Das Etablissement "Club Noir" ist anscheinend recht groß. Doch selbst wenn dem nicht so wäre, ich hätte wahrscheinlich nicht anders reagiert. Ich bin das aller erste Mal in solch einem Gebäude, mit so vielen Menschen auf einmal - Ich habe im Allgemeinen nicht viel mit der Gesellschaft zu tun. Als ich den großen Raum direkt hinter dem Eingangsbereich betrete, bleibe ich erst einmal verdutzt stehen und blicke mich unwohl um. Hier ist es zwar schön dunkel, aber es ist auch laut und von einer Menge Menschen gefüllt, die auf eine Art zu tanzen versuchen, die mir ein wenig albern und sehr befremdlich vorkommt... Und auch die Musik im Hintergrund kommt mir sehr gewöhnungsbedürftig vor...
Die anderen Vampire verteilen sich ziemlich schnell in dem Raum, vor allem Clara merkt man an, dass sie wohl jagen will. Ich schlendere schließlich langsam durch den Raum. Ich muss nicht jagen, ich habe noch genug Energie. Aber inzwischen ist mir ein kleines bisschen langweilig und ich folge Clara langsam in Richtung Bar. An der Bar sitzt ein stämmiger Kerl, der sich gerade darüber beschwert, dass der Doppelte (was auch immer das für ein Getränk sein mag...) kleiner ausfällt, als er ihn sich eigentlich vorgestellt hat.

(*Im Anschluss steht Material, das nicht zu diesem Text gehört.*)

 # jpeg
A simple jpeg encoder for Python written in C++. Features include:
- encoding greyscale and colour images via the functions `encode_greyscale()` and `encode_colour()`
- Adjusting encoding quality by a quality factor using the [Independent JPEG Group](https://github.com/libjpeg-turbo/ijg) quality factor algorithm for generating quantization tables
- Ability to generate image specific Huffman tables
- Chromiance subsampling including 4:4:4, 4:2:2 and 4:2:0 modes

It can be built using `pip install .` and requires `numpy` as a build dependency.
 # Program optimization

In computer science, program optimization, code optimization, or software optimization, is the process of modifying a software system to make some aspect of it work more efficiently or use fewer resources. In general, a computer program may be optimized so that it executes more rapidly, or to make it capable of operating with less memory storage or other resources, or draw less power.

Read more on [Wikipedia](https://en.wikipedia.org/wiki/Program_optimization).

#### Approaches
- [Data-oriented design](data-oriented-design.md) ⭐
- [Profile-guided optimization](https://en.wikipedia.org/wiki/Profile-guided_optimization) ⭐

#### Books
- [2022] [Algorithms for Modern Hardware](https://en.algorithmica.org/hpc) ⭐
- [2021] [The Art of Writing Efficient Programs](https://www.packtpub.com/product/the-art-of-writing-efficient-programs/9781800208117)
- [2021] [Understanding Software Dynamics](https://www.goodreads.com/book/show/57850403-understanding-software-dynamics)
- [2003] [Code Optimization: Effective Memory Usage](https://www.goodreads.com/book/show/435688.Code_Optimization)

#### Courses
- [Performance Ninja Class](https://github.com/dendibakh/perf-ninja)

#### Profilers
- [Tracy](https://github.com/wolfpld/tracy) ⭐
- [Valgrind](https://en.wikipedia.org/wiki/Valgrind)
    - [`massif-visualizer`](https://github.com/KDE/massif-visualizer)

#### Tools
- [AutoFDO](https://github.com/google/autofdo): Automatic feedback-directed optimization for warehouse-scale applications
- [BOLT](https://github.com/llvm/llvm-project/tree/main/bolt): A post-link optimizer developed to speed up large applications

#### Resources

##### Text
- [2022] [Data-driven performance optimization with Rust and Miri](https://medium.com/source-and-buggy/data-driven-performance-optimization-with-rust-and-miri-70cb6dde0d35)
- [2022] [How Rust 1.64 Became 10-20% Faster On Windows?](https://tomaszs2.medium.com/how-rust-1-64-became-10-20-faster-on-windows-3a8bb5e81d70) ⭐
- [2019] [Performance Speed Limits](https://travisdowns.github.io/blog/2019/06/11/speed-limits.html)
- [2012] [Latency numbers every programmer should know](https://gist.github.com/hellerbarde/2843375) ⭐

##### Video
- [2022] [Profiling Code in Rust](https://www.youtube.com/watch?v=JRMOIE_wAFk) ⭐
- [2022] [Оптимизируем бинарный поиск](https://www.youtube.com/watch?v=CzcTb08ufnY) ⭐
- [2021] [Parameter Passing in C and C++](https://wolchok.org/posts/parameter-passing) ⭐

Nur aus Langeweile setze ich mich an die Bar und beobachte den Kerl, den nun ein fast volles Glas mit übel riechendem Alkohol darin vorgestellt wird. Dabei blicke ich den Barkeeper ein bisschen belustigt an. "Hat wohl schon viel intus?" frage ich. Der Mann blickt mich ein wenig abweisend an. "Glaub mir, das willst du nicht wissen, Kleiner!" Unwillkürlich verziehe ich den Mundwinkel und knurre den Menschen leicht säuerlich an. Sofort lenkt dieser ein. "Entschuldigen Sie bitte. Was möchten sie denn trinken?" Als ich ihn noch immer schief angucke, lächelt er zuvorkommend: "Das geht auf Kosten des Hauses!"
Einen Augenblick lang starre ich den Mann nur mit offenem Mund an und weiß weder, was ich denken noch was ich sagen soll. Ich kann doch gar nichts trinken... Aber schließlich stiehlt sich ein Grinsen über mein Gesicht und ich blicke den Barkeeper schon mehr als dreist an. "Na dann nehme ich das teuerste, das Sie haben!" Kurz staunt er mich an, doch dann wird sein Gesicht finster. "Dein Gesicht merk ich mir!" knurrt er, doch dann hantiert er kurz hinter der Bar herum und stellt mir dann einen Eimer mit Alkohol hin. "Bitte, Sangria. Wie viele Strohhalme wollen Sie?"
Wieder stutze ich erstaunt. So leicht ging das? Ich blinzele ein paar Mal, ehe ich mich fasse und einfach fünf Finger heb. Mehr hab ich nicht an der Hand... Missmutig packt der Barkeeper sie hinein und sieht mich dabei gar nicht mehr freundlich an. Ich wundere mich noch einen kurzen Moment darüber, wie weit man doch bei den Menschen mit simpler Dreistigkeit kommt - hätt ich das mal früher gewusst! - doch dann nehme ich den Pott und steuere direkt auf meine vampirischen Begleiter zu.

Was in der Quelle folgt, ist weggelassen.